Sosok
Erros Djarot dan Romansa Badai Pasti Berlalu yang Tak Lekang oleh Waktu
"Sebentar ya." suara tersebut menghampiri kami yang ada di dalam ruangan, saat menunggu waktu wawancara yang dijadwalkan pada pukul 14.00 WIB. Dia datang satu jam lebih cepat dari jadwal. Sementara peralatan syuting masih belum siap terpasang.
Pemilik suara tersebut adalah Erros Djarot, pria 74 tahun yang sempat membuat heboh dunia musik Indonesia sekitar 47 tahun yang lalu. Meski telah berlalu nyaris 50 tahun yang lalu, namun Erros mengaku masih mengingat betul detil-detil kejadian saat album ini dikerjakan.
"Saya ingat betul setiap detailnya itu. Mulai ruangannya, gimana saya waktu ciptain ini kan ya 'waduh kok pianonya begini nih'." ucap Erros dengan semringah.
"Ada pembantunya lagi tidur, 'mana kasurnya aku pinjam dulu,'. 'tak ambil kasurnya untuk diredam ya pianonya, biar kelihatan bagus lah. Kan suaranya kacau." lanjutnya.
Untuk usia berkepala tujuh, Erros terlihat sangat segar, baik fisik maupun ingatannya. Dengan cepat dia membeberkan rahasia kebugarannya di usia sekarang.
"Yang paling dijaga itu pikiran, hati, baru badan. Jangan jahat sama orang. You have to fill in your heart with a lot of love." kata Erros.
"Itu yang membuat saya pikir banyak teman-teman saya tuh udah kayak gimana gitu. Mungkin banyak beban. Kalau saya sih saya difitnah, dijelekin, saya diam aja. Yang penting bukan saya yang fitnah. Kalau saya yang difitnah sih nggak apa-apa, it's okay, it's fine." lanjutnya.
Jawaban Erros seolah membuka kembali ingatannya akan sejumlah kegaduhan usai album Badai Pasti Berlalu dirilis. Berdasarkan penelusuran detikcom, kegaduhan itu mulai dari masalah izin edar, hak cipta, dan sengketa lainnya.

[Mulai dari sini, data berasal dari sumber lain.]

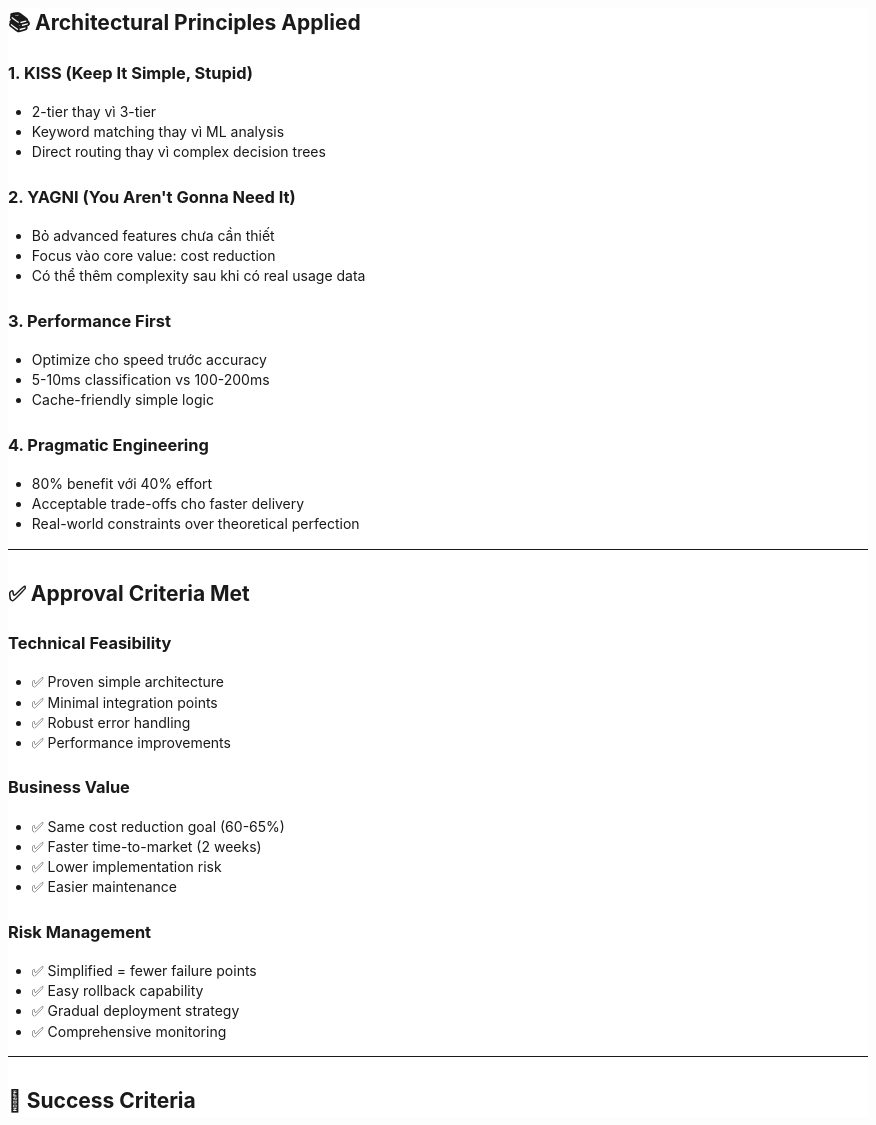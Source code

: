 
## 📚 **Architectural Principles Applied**

### **1. KISS (Keep It Simple, Stupid)**
- 2-tier thay vì 3-tier
- Keyword matching thay vì ML analysis
- Direct routing thay vì complex decision trees

### **2. YAGNI (You Aren't Gonna Need It)**
- Bỏ advanced features chưa cần thiết
- Focus vào core value: cost reduction
- Có thể thêm complexity sau khi có real usage data

### **3. Performance First**
- Optimize cho speed trước accuracy
- 5-10ms classification vs 100-200ms
- Cache-friendly simple logic

### **4. Pragmatic Engineering**
- 80% benefit với 40% effort
- Acceptable trade-offs cho faster delivery
- Real-world constraints over theoretical perfection

---

## ✅ **Approval Criteria Met**

### **Technical Feasibility**
- ✅ Proven simple architecture
- ✅ Minimal integration points
- ✅ Robust error handling
- ✅ Performance improvements

### **Business Value**
- ✅ Same cost reduction goal (60-65%)
- ✅ Faster time-to-market (2 weeks)
- ✅ Lower implementation risk
- ✅ Easier maintenance

### **Risk Management**
- ✅ Simplified = fewer failure points
- ✅ Easy rollback capability
- ✅ Gradual deployment strategy
- ✅ Comprehensive monitoring

---

## 🎯 **Success Criteria**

"Kan banyak kegaduhan waktu itu ya (soal album BPB). Di awalnya kan begitu. Walaupun mereka semua sudah minta maaf, ya sudahlah. Tapi menurut saya ... aneh. Album itu saya yang membiayain semua kok itu. Uang dari film, sama juga ada sahabat saya yang punya Interstudio tuh. Jadi ya saya dapat uang dari situ. Semua saya masukkan ke produksi itu." kata Erros.
Dengan segala kontroversi yang ada, album ini kemudian menjadi sangat langka di pasaran. Khusus untuk medium piringan hitam, album ini bahkan ada yang menjual hingga Rp 38 juta di marketplace.
Ironinya, Erros Djarot mengaku tak mendapatkan keuntungan apa-apa sebagai pencipta maupun produser dari album ini.
"Kamu percaya nggak sih, saya dari Badai aja, untuk jangankan beli Mercedes, beli rodanya aja deh, ya nggak dapat. Jadi orang sering sangka, seolah-olah saya dapat Mercedes lah, apa rumah. Nggak lah. Tapi it's okay lah." kata Erros.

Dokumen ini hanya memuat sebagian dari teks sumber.